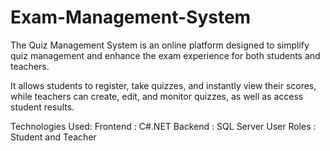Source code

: # Exam-Management-System

The Quiz Management System is an online platform designed to simplify quiz management and enhance the exam experience for both students and teachers.

 It allows students to register, take quizzes, and instantly view their scores, while teachers can create, edit, and monitor quizzes, as well as access student results.

Technologies Used:
Frontend :  C#.NET
Backend :  SQL Server
User Roles :  Student and Teacher

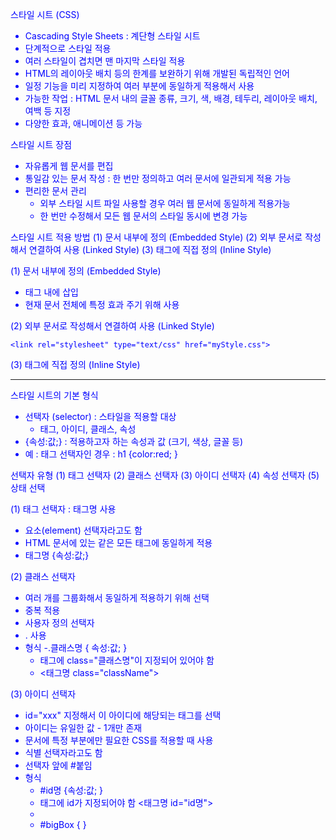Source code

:  스타일 시트 (CSS) 
 - Cascading Style Sheets : 계단형 스타일 시트
 - 단계적으로 스타일 적용
 - 여러 스타일이 겹치면 맨 마지막 스타일 적용
 - HTML의 레이아웃 배치 등의 한계를 보완하기 위해 개발된 독립적인 언어
 - 일정 기능을 미리 지정하여 여러 부분에 동일하게 적용해서 사용 
 - 가능한 작업 : HTML 문서 내의 글꼴 종류, 크기, 색, 배경, 테두리, 레이아웃 배치, 여백 등 지정
 - 다양한 효과, 애니메이션 등 가능

 스타일 시트 장점
 - 자유롭게 웹 문서를 편집
 - 통일감 있는 문서 작성 : 한 번만 정의하고 여러 문서에 일관되게 적용 가능
 - 편리한 문서 관리
 	- 외부 스타일 시트 파일 사용할 경우 여러 웹 문서에 동일하게 적용가능
 	- 한 번만 수정해서 모든 웹 문서의 스타일 동시에 변경 가능

 스타일 시트 적용 방법
 (1) 문서 내부에 정의 (Embedded Style)
 (2) 외부 문서로 작성해서 연결하여 사용 (Linked Style)
 (3) 태그에 직접 정의 (Inline Style)


(1) 문서 내부에 정의 (Embedded Style)
- <head> 태그 내에 삽입
- 현재 문서 전체에 특정 효과 주기 위해 사용
<head>
	<style type="text/css">
		선택자 { 속성:값; }
	</style>
</head>

(2) 외부 문서로 작성해서 연결하여 사용 (Linked Style)
<head>
	<link rel="stylesheet" type="text/css" href="외부 css 파일명">
</head>

 	<link rel="stylesheet" type="text/css" href="myStyle.css">

 (3) 태그에 직접 정의 (Inline Style)	
 <body style="color:blue;">
 	
-------------------------------------------------------------------
 스타일 시트의 기본 형식
 - 선택자 (selector) : 스타일을 적용할 대상
 	- 태그, 아이디,  클래스, 속성
 - {속성:값;} : 적용하고자 하는 속성과 값 (크기, 색상, 글꼴  등)
 - 예 : 태그 선택자인 경우 : h1 {color:red; }

 선택자 유형
 (1) 태그 선택자
 (2) 클래스 선택자
 (3) 아이디 선택자
 (4) 속성 선택자
 (5) 상태 선택

 (1) 태그 선택자	 : 태그명 사용 
 - 요소(element) 선택자라고도 함
 - HTML 문서에 있는 같은 모든 태그에 동일하게 적용
 - 태그명 {속성:값;}

  (2) 클래스 선택자
  - 여러 개를 그룹화해서 동일하게 적용하기 위해 선택
  - 중복 적용
  - 사용자 정의 선택자
  - . 사용
  - 형식 
    -.클래스명 { 속성:값; }
    - 태그에 class="클래스명"이 지정되어 있어야 함
    - <태그명 class="className">  


  (3) 아이디 선택자 
  - id="xxx" 지정해서 이 아이디에 해당되는 태그를 선택
  - 아이디는 유일한 값 - 1개만 존재
  - 문서에 특정 부분에만 필요한 CSS를 적용할 때 사용
  - 식별 선택자라고도 함
  - 선택자 앞에 #붙임
  - 형식 
    - #id명 {속성:값; }
    - 태그에 id가 지정되어야 함 <태그명 id="id명">
    - <div id="bigBox">
    - #bigBox {   }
■ ■ ■ ■
| EXERCISE PROMPT |
Please copy exactly, and only, the lines running from the one containing "- 가능한 작업 : HTML" through the end of the listing.

| COMPLETED EXERCISE |
 - 가능한 작업 : HTML 문서 내의 글꼴 종류, 크기, 색, 배경, 테두리, 레이아웃 배치, 여백 등 지정
 - 다양한 효과, 애니메이션 등 가능

 스타일 시트 장점
 - 자유롭게 웹 문서를 편집
 - 통일감 있는 문서 작성 : 한 번만 정의하고 여러 문서에 일관되게 적용 가능
 - 편리한 문서 관리
 	- 외부 스타일 시트 파일 사용할 경우 여러 웹 문서에 동일하게 적용가능
 	- 한 번만 수정해서 모든 웹 문서의 스타일 동시에 변경 가능

 스타일 시트 적용 방법
 (1) 문서 내부에 정의 (Embedded Style)
 (2) 외부 문서로 작성해서 연결하여 사용 (Linked Style)
 (3) 태그에 직접 정의 (Inline Style)


(1) 문서 내부에 정의 (Embedded Style)
- <head> 태그 내에 삽입
- 현재 문서 전체에 특정 효과 주기 위해 사용
<head>
	<style type="text/css">
		선택자 { 속성:값; }
	</style>
</head>

(2) 외부 문서로 작성해서 연결하여 사용 (Linked Style)
<head>
	<link rel="stylesheet" type="text/css" href="외부 css 파일명">
</head>

 	<link rel="stylesheet" type="text/css" href="myStyle.css">

 (3) 태그에 직접 정의 (Inline Style)	
 <body style="color:blue;">
 	
-------------------------------------------------------------------
 스타일 시트의 기본 형식
 - 선택자 (selector) : 스타일을 적용할 대상
 	- 태그, 아이디,  클래스, 속성
 - {속성:값;} : 적용하고자 하는 속성과 값 (크기, 색상, 글꼴  등)
 - 예 : 태그 선택자인 경우 : h1 {color:red; }

 선택자 유형
 (1) 태그 선택자
 (2) 클래스 선택자
 (3) 아이디 선택자
 (4) 속성 선택자
 (5) 상태 선택

 (1) 태그 선택자	 : 태그명 사용 
 - 요소(element) 선택자라고도 함
 - HTML 문서에 있는 같은 모든 태그에 동일하게 적용
 - 태그명 {속성:값;}

  (2) 클래스 선택자
  - 여러 개를 그룹화해서 동일하게 적용하기 위해 선택
  - 중복 적용
  - 사용자 정의 선택자
  - . 사용
  - 형식 
    -.클래스명 { 속성:값; }
    - 태그에 class="클래스명"이 지정되어 있어야 함
    - <태그명 class="className">  


  (3) 아이디 선택자 
  - id="xxx" 지정해서 이 아이디에 해당되는 태그를 선택
  - 아이디는 유일한 값 - 1개만 존재
  - 문서에 특정 부분에만 필요한 CSS를 적용할 때 사용
  - 식별 선택자라고도 함
  - 선택자 앞에 #붙임
  - 형식 
    - #id명 {속성:값; }
    - 태그에 id가 지정되어야 함 <태그명 id="id명">
    - <div id="bigBox">
    - #bigBox {   }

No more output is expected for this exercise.